Top.Mail.Ru
АРХИВ
01.10.2012
Юрий КАСПАРОВ: «ВАЖНО НЕ СКАТЫВАТЬСЯ ДО КОНФОРМИЗМА»

Юрий Каспаров относится к не столь распространенному типу композиторов, склонных к самоаналитике. Так что интервью с ним – это прежде всего авторские комментарии к собственным произведениям, и, надо признаться, его пояснения от первого лица бывают точнее музыковедческого взгляда со стороны.

Если говорить о том, к какому из современных музыкальных направлений Юрий Каспаров тяготеет больше всего, то это так называемый поставангард. Московский композитор, член Ассоциации современной музыки по праву может считать себя прямым наследником нововенской школы и классиков авангарда второй половины ХХ столетия, сохранившим с ними самую непосредственную и живую связь благодаря своему учителю – Эдисону Денисову (Каспаров был первым и единственным его официальным учеником в аспирантуре Московской консерватории).
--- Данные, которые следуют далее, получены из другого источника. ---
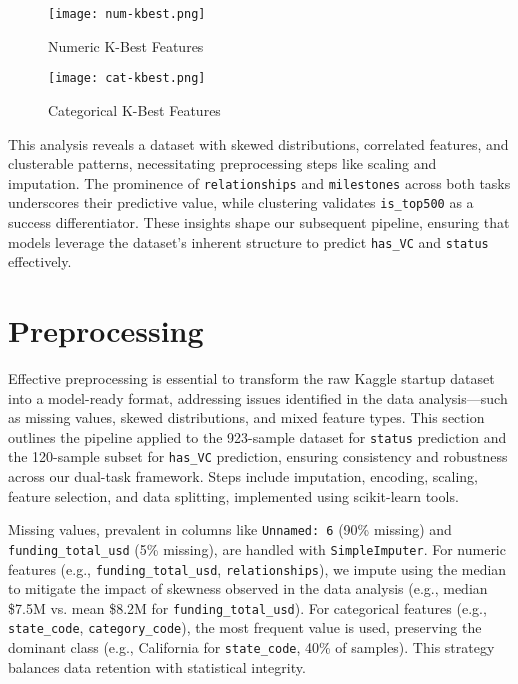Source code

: \documentclass[conference]{IEEEtran}
\begin{document}
    \begin{figure}
        \centering
        \texttt{[image: num-kbest.png]}
        \caption{Numeric K-Best Features}
        \label{fig:num-kbest}
    \end{figure}

    \begin{figure}
        \centering
        \texttt{[image: cat-kbest.png]}
        \caption{Categorical K-Best Features}
        \label{fig:cat-kbest}
    \end{figure}

    This analysis reveals a dataset with skewed distributions, correlated features, and clusterable patterns, necessitating preprocessing steps like scaling and imputation. The prominence of \texttt{relationships} and \texttt{milestones} across both tasks underscores their predictive value, while clustering validates \texttt{is\_top500} as a success differentiator. These insights shape our subsequent pipeline, ensuring that models leverage the dataset’s inherent structure to predict \texttt{has\_VC} and \texttt{status} effectively.


\section{Preprocessing}
    Effective preprocessing is essential to transform the raw Kaggle startup dataset into a model-ready format, addressing issues identified in the data analysis—such as missing values, skewed distributions, and mixed feature types. This section outlines the pipeline applied to the 923-sample dataset for \texttt{status} prediction and the 120-sample subset for \texttt{has\_VC} prediction, ensuring consistency and robustness across our dual-task framework. Steps include imputation, encoding, scaling, feature selection, and data splitting, implemented using scikit-learn tools.

    Missing values, prevalent in columns like \texttt{Unnamed: 6} (90\% missing) and \texttt{funding\_total\_usd} (5\% missing), are handled with \texttt{SimpleImputer}. For numeric features (e.g., \texttt{funding\_total\_usd}, \texttt{relationships}), we impute using the median to mitigate the impact of skewness observed in the data analysis (e.g., median \$7.5M vs. mean \$8.2M for \texttt{funding\_total\_usd}). For categorical features (e.g., \texttt{state\_code}, \texttt{category\_code}), the most frequent value is used, preserving the dominant class (e.g., California for \texttt{state\_code}, 40\% of samples). This strategy balances data retention with statistical integrity.
\end{document}
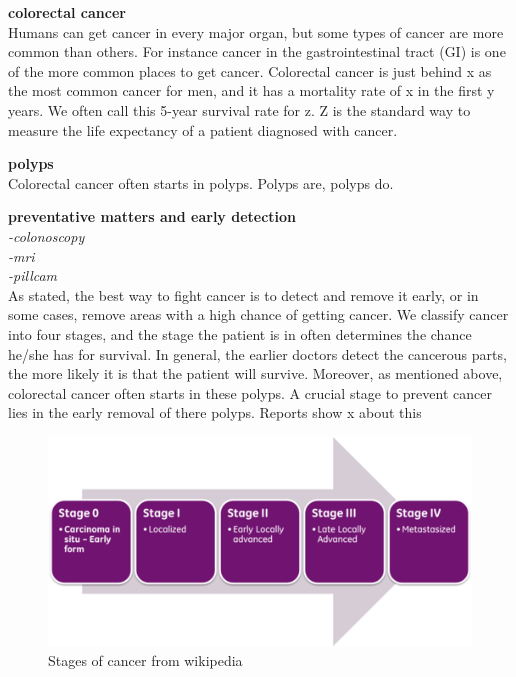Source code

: \textbf{colorectal cancer}\\
Humans can get cancer in every major organ, but some types of cancer are more common than others.    
For instance cancer in the gastrointestinal tract (GI) is one of the more common places to get cancer. Colorectal cancer is just behind x as the most common cancer for men, and it has a mortality rate of x in the first y years. %
We often call this 5-year survival rate for z. Z is the standard way to measure the life expectancy of a patient diagnosed with cancer. 
    

\textbf{polyps}\\
Colorectal cancer often starts in polyps. 
Polyps are, polyps do.
    
\textbf{preventative matters and early detection}\\
    \textit{-colonoscopy\\ 
        -mri\\
        -pillcam\\}
    As stated, the best way to fight cancer is to detect and remove it early, or in some cases, remove areas with a high chance of getting cancer.
    We classify cancer into four stages, and the stage the patient is in often determines the chance he/she has for survival. 
    In general, the earlier doctors detect the cancerous parts, the more likely it is that the patient will survive. 
    Moreover, as mentioned above, colorectal cancer often starts in these polyps. A crucial stage to prevent cancer lies in the 
    early removal of there polyps.
    Reports show x about this %
    
    \begin{figure}[t]
        \centering
        \includegraphics[scale=1.2]{introduction/figures/Cancer_stages.png}
        \caption{Stages of cancer from wikipedia} 
    \end{figure}

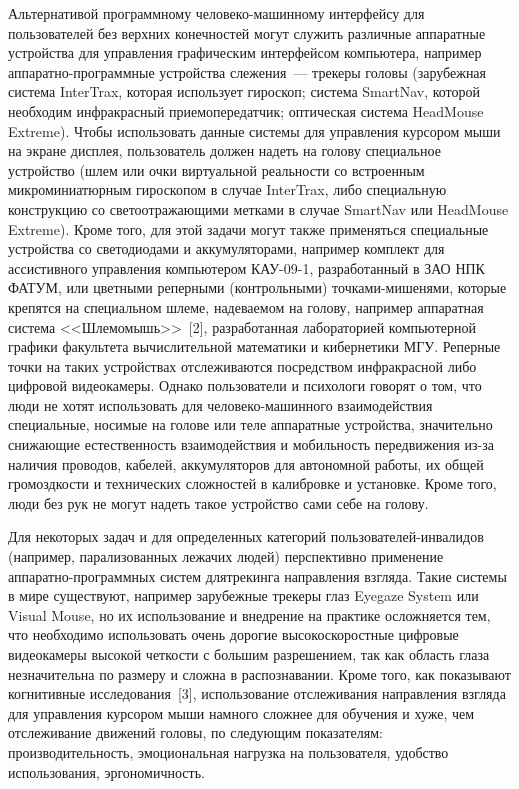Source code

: \begin{multicols}{2}
  Альтернативой программному человеко-ма\-шин\-но\-му интерфейсу для 
пользователей без верхних конечностей могут служить различные аппа\-ратные 
устройства для управления графическим интерфей\-сом компьютера, например 
ап\-па\-рат\-но-про\-грам\-мные устройства слежения~--- трекеры головы (зарубежная 
сис\-те\-ма InterTrax, которая использует гироскоп; сис\-те\-ма SmartNav, которой 
\mbox{необходим} инфракрасный приемопередатчик; оптическая сис\-те\-ма HeadMouse 
Extreme). Чтобы использовать данные системы для управления курсором мыши 
на экране дисплея, пользователь должен надеть на голову специальное 
устройство (шлем или очки виртуальной реальности со встроенным 
микроминиатюрным гироскопом в случае InterTrax, либо специальную 
конструкцию со светоотражающими метками в случае SmartNav или 
HeadMouse Extreme). Кроме того, для этой задачи могут также применяться 
специальные устройства со светодиодами и аккумуляторами, например 
комплект для ассистивного управления компьютером КАУ-09-1, 
разработанный в ЗАО НПК ФАТУМ, или цветными реперными 
(контрольными) точками-мишенями, которые крепятся на специальном шлеме, 
на\-де\-ва\-емом на голову, например аппаратная система <<Шлемомышь>>~[2], 
разработанная лабораторией компьютерной графики факультета 
вычислительной математики и кибернетики МГУ. Реперные точки на таких 
устройствах отслеживаются посредством инфракрасной либо цифровой 
видеокамеры. Однако пользователи и психологи говорят о том, что люди не 
хотят использовать для человеко-машинного взаимодействия специальные, 
носимые на голове или теле аппаратные устройства, значительно снижающие 
естественность взаимодействия и мобильность передвижения из-за наличия 
проводов, кабелей, аккумуляторов для автономной работы, их общей 
громоздкости и технических сложностей в калибровке и установке. Кроме того, 
люди без рук не могут надеть такое устройство сами себе на голову.
  
  Для некоторых задач и для определенных категорий 
  пользователей-инвалидов (например, парализованных лежачих людей) 
перспективно применение аппаратно-программных систем для\linebreak трекинга 
направления взгляда. Такие системы в мире существуют, например зарубежные 
трекеры глаз Eyegaze System или Visual Mouse, но их использование и 
внедрение на практике осложняется тем, что необходимо использовать очень 
дорогие высокоскоростные цифровые видеокамеры высокой четкости с 
большим разрешением, так как область глаза незначительна по размеру и 
сложна в распознавании. Кроме того, как показывают когнитивные 
исследования~[3], использование отслеживания направления взгляда для 
управления курсором мыши намного сложнее для обучения и хуже, чем 
отслеживание движений головы, по следующим показателям: 
производительность, эмоциональная нагрузка на пользователя, удобство 
использования, эргономичность.
  

\end{multicols}

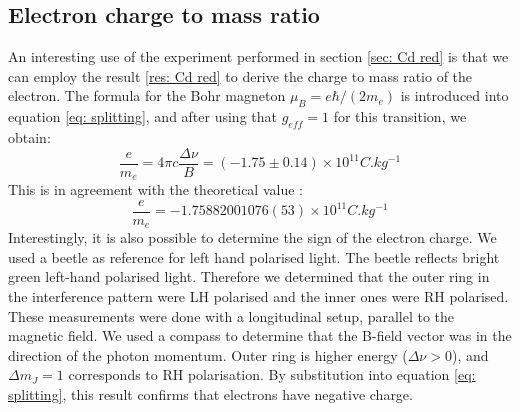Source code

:\documentclass[11pt]{article}
\begin{document}
\subsection{Electron charge to mass ratio} \label{sec: e/m ratio}
An interesting use of the experiment performed in section \ref{sec: Cd red} is that we can employ the result \ref{res: Cd red} to derive the charge to mass ratio of the electron. The formula for the Bohr magneton $\mu_B = e \hbar / (2 m_e)$ is introduced into equation \eqref{eq: splitting}, and after using that $g_{eff} = 1$ for this transition, we obtain: 
\begin{equation}
    \frac{e}{m_e} = 4 \pi c \frac{\Delta \nu}{B} = (-1.75 \pm 0.14) \times 10^{11} \si{C.kg^{-1}}
\end{equation}
This is in agreement with the theoretical value \cite{CODATA2018}: 
\begin{equation}
    \frac{e}{m_e} = -1.75882001076(53) \times 10^{11} \si{C.kg^{-1}}
\end{equation}
Interestingly, it is also possible to determine the sign of the electron charge. We used a beetle as reference for left hand polarised light. The beetle reflects bright green left-hand polarised light. Therefore we determined that the outer ring in the interference pattern were LH polarised and the inner ones were RH polarised. These measurements were done with a longitudinal setup, parallel to the magnetic field. We used a compass to determine that the B-field vector was in the direction of the photon momentum. Outer ring is higher energy ($\Delta \nu > 0$), and $ \Delta m_J = 1$ corresponds to RH polarisation. By substitution into equation \eqref{eq: splitting}, this result confirms that electrons have negative charge. 
\end{document}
Вместе с тем, как и Денисову, его творчеству свойственно благородство изысканного, аристократичного романтизма, пользующегося всеми достижениями музыкальной техники ХХ века. С композитором встретилась Ирина Северина.

- Юрий Сергеевич, были ли у вас премьеры в нынешнем году и какие из них оказались для вас особенно значимыми?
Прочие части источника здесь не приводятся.